Each entry needs to be reproduced exactly as it is.

§ MATERIAL PROVIDED:
══════════

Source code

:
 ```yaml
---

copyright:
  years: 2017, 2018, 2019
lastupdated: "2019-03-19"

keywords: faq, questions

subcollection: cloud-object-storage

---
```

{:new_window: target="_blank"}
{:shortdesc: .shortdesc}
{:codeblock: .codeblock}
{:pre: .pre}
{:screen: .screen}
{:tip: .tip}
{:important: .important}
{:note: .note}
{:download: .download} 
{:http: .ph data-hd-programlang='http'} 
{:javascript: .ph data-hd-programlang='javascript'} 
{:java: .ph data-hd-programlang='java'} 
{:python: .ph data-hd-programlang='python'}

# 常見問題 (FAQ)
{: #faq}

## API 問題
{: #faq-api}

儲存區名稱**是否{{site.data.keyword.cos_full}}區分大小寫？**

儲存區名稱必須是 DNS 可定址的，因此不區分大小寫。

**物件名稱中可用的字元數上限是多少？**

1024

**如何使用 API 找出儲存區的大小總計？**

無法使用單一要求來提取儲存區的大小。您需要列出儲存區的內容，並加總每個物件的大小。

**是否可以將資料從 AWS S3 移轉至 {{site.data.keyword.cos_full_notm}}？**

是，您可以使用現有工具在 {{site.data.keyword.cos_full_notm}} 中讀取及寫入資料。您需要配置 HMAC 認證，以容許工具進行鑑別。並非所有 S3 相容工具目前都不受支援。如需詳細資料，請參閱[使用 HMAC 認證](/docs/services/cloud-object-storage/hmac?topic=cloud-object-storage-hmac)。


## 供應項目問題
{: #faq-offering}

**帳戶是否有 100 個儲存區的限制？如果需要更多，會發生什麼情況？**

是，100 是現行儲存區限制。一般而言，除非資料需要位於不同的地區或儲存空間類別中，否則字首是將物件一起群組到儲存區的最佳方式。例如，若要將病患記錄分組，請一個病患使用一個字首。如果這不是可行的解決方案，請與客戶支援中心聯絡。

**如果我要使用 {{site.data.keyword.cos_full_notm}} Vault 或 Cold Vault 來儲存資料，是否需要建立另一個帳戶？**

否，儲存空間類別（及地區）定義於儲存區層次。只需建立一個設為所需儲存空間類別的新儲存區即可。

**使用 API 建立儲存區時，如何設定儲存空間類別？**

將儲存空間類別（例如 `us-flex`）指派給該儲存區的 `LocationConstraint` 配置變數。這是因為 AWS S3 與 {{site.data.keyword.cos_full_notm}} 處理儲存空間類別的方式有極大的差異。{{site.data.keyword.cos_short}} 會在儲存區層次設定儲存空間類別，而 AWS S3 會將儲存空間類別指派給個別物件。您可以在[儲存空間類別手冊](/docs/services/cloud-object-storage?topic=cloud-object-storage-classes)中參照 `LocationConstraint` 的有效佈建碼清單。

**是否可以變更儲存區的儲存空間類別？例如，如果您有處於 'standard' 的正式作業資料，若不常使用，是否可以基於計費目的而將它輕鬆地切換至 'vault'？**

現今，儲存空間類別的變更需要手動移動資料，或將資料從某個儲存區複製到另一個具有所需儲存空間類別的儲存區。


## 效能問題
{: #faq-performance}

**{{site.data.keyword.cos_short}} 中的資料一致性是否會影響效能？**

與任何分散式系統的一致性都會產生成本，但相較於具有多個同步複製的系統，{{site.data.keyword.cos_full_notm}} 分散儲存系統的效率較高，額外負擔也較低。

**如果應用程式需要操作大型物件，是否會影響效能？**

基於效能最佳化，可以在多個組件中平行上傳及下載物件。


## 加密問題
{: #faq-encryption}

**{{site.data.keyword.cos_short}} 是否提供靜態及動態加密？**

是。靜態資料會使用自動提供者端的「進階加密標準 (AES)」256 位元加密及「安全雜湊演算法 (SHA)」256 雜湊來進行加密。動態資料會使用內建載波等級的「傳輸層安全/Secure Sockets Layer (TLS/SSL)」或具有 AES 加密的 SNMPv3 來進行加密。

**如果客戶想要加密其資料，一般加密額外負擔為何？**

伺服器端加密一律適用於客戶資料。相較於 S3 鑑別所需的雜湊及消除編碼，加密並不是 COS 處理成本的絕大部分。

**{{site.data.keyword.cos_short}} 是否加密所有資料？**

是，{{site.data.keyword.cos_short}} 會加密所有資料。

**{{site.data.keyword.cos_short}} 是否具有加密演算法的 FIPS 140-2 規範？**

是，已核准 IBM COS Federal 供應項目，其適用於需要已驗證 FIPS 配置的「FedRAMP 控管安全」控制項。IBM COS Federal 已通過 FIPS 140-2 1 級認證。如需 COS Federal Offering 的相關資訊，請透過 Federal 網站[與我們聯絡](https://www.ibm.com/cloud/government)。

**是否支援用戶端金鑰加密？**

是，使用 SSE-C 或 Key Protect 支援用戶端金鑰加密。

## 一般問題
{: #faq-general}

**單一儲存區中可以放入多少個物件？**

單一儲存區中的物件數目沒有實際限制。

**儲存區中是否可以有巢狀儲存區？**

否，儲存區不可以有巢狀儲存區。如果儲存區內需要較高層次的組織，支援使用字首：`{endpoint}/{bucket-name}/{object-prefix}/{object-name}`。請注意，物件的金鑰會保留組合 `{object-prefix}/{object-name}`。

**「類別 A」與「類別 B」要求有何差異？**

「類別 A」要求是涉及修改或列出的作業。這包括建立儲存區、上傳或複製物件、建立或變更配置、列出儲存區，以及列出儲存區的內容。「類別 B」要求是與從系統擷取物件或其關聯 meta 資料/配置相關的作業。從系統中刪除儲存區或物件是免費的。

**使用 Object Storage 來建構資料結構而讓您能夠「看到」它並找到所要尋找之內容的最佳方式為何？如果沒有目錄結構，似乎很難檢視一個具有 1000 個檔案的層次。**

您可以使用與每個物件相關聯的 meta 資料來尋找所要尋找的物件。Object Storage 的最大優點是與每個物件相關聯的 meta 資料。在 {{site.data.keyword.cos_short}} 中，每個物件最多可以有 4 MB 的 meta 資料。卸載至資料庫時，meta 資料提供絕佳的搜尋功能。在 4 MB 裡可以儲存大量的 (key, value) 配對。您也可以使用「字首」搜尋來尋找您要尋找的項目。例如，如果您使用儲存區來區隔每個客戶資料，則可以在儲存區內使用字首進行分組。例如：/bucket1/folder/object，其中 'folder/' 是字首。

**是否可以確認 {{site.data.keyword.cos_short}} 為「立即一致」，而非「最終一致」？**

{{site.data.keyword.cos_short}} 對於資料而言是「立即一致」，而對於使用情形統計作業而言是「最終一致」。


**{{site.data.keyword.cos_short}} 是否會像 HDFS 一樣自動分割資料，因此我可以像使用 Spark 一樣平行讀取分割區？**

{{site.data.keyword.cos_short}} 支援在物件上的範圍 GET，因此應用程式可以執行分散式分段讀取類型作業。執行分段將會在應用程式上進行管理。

══════════

§ ANSWER BELOW:
Source code

:
 ```yaml
---

copyright:
  years: 2017, 2018, 2019
lastupdated: "2019-03-19"

keywords: faq, questions

subcollection: cloud-object-storage

---
```

{:new_window: target="_blank"}
{:shortdesc: .shortdesc}
{:codeblock: .codeblock}
{:pre: .pre}
{:screen: .screen}
{:tip: .tip}
{:important: .important}
{:note: .note}
{:download: .download} 
{:http: .ph data-hd-programlang='http'} 
{:javascript: .ph data-hd-programlang='javascript'} 
{:java: .ph data-hd-programlang='java'} 
{:python: .ph data-hd-programlang='python'}

# 常見問題 (FAQ)
{: #faq}

## API 問題
{: #faq-api}

儲存區名稱**是否{{site.data.keyword.cos_full}}區分大小寫？**

儲存區名稱必須是 DNS 可定址的，因此不區分大小寫。

**物件名稱中可用的字元數上限是多少？**

1024

**如何使用 API 找出儲存區的大小總計？**

無法使用單一要求來提取儲存區的大小。您需要列出儲存區的內容，並加總每個物件的大小。

**是否可以將資料從 AWS S3 移轉至 {{site.data.keyword.cos_full_notm}}？**

是，您可以使用現有工具在 {{site.data.keyword.cos_full_notm}} 中讀取及寫入資料。您需要配置 HMAC 認證，以容許工具進行鑑別。並非所有 S3 相容工具目前都不受支援。如需詳細資料，請參閱[使用 HMAC 認證](/docs/services/cloud-object-storage/hmac?topic=cloud-object-storage-hmac)。


## 供應項目問題
{: #faq-offering}

**帳戶是否有 100 個儲存區的限制？如果需要更多，會發生什麼情況？**

是，100 是現行儲存區限制。一般而言，除非資料需要位於不同的地區或儲存空間類別中，否則字首是將物件一起群組到儲存區的最佳方式。例如，若要將病患記錄分組，請一個病患使用一個字首。如果這不是可行的解決方案，請與客戶支援中心聯絡。

**如果我要使用 {{site.data.keyword.cos_full_notm}} Vault 或 Cold Vault 來儲存資料，是否需要建立另一個帳戶？**

否，儲存空間類別（及地區）定義於儲存區層次。只需建立一個設為所需儲存空間類別的新儲存區即可。

**使用 API 建立儲存區時，如何設定儲存空間類別？**

將儲存空間類別（例如 `us-flex`）指派給該儲存區的 `LocationConstraint` 配置變數。這是因為 AWS S3 與 {{site.data.keyword.cos_full_notm}} 處理儲存空間類別的方式有極大的差異。{{site.data.keyword.cos_short}} 會在儲存區層次設定儲存空間類別，而 AWS S3 會將儲存空間類別指派給個別物件。您可以在[儲存空間類別手冊](/docs/services/cloud-object-storage?topic=cloud-object-storage-classes)中參照 `LocationConstraint` 的有效佈建碼清單。

**是否可以變更儲存區的儲存空間類別？例如，如果您有處於 'standard' 的正式作業資料，若不常使用，是否可以基於計費目的而將它輕鬆地切換至 'vault'？**

現今，儲存空間類別的變更需要手動移動資料，或將資料從某個儲存區複製到另一個具有所需儲存空間類別的儲存區。


## 效能問題
{: #faq-performance}

**{{site.data.keyword.cos_short}} 中的資料一致性是否會影響效能？**

與任何分散式系統的一致性都會產生成本，但相較於具有多個同步複製的系統，{{site.data.keyword.cos_full_notm}} 分散儲存系統的效率較高，額外負擔也較低。

**如果應用程式需要操作大型物件，是否會影響效能？**

基於效能最佳化，可以在多個組件中平行上傳及下載物件。


## 加密問題
{: #faq-encryption}

**{{site.data.keyword.cos_short}} 是否提供靜態及動態加密？**

是。靜態資料會使用自動提供者端的「進階加密標準 (AES)」256 位元加密及「安全雜湊演算法 (SHA)」256 雜湊來進行加密。動態資料會使用內建載波等級的「傳輸層安全/Secure Sockets Layer (TLS/SSL)」或具有 AES 加密的 SNMPv3 來進行加密。

**如果客戶想要加密其資料，一般加密額外負擔為何？**

伺服器端加密一律適用於客戶資料。相較於 S3 鑑別所需的雜湊及消除編碼，加密並不是 COS 處理成本的絕大部分。

**{{site.data.keyword.cos_short}} 是否加密所有資料？**

是，{{site.data.keyword.cos_short}} 會加密所有資料。

**{{site.data.keyword.cos_short}} 是否具有加密演算法的 FIPS 140-2 規範？**

是，已核准 IBM COS Federal 供應項目，其適用於需要已驗證 FIPS 配置的「FedRAMP 控管安全」控制項。IBM COS Federal 已通過 FIPS 140-2 1 級認證。如需 COS Federal Offering 的相關資訊，請透過 Federal 網站[與我們聯絡](https://www.ibm.com/cloud/government)。

**是否支援用戶端金鑰加密？**

是，使用 SSE-C 或 Key Protect 支援用戶端金鑰加密。

## 一般問題
{: #faq-general}

**單一儲存區中可以放入多少個物件？**

單一儲存區中的物件數目沒有實際限制。

**儲存區中是否可以有巢狀儲存區？**

否，儲存區不可以有巢狀儲存區。如果儲存區內需要較高層次的組織，支援使用字首：`{endpoint}/{bucket-name}/{object-prefix}/{object-name}`。請注意，物件的金鑰會保留組合 `{object-prefix}/{object-name}`。

**「類別 A」與「類別 B」要求有何差異？**

「類別 A」要求是涉及修改或列出的作業。這包括建立儲存區、上傳或複製物件、建立或變更配置、列出儲存區，以及列出儲存區的內容。「類別 B」要求是與從系統擷取物件或其關聯 meta 資料/配置相關的作業。從系統中刪除儲存區或物件是免費的。

**使用 Object Storage 來建構資料結構而讓您能夠「看到」它並找到所要尋找之內容的最佳方式為何？如果沒有目錄結構，似乎很難檢視一個具有 1000 個檔案的層次。**

您可以使用與每個物件相關聯的 meta 資料來尋找所要尋找的物件。Object Storage 的最大優點是與每個物件相關聯的 meta 資料。在 {{site.data.keyword.cos_short}} 中，每個物件最多可以有 4 MB 的 meta 資料。卸載至資料庫時，meta 資料提供絕佳的搜尋功能。在 4 MB 裡可以儲存大量的 (key, value) 配對。您也可以使用「字首」搜尋來尋找您要尋找的項目。例如，如果您使用儲存區來區隔每個客戶資料，則可以在儲存區內使用字首進行分組。例如：/bucket1/folder/object，其中 'folder/' 是字首。

**是否可以確認 {{site.data.keyword.cos_short}} 為「立即一致」，而非「最終一致」？**

{{site.data.keyword.cos_short}} 對於資料而言是「立即一致」，而對於使用情形統計作業而言是「最終一致」。


**{{site.data.keyword.cos_short}} 是否會像 HDFS 一樣自動分割資料，因此我可以像使用 Spark 一樣平行讀取分割區？**

{{site.data.keyword.cos_short}} 支援在物件上的範圍 GET，因此應用程式可以執行分散式分段讀取類型作業。執行分段將會在應用程式上進行管理。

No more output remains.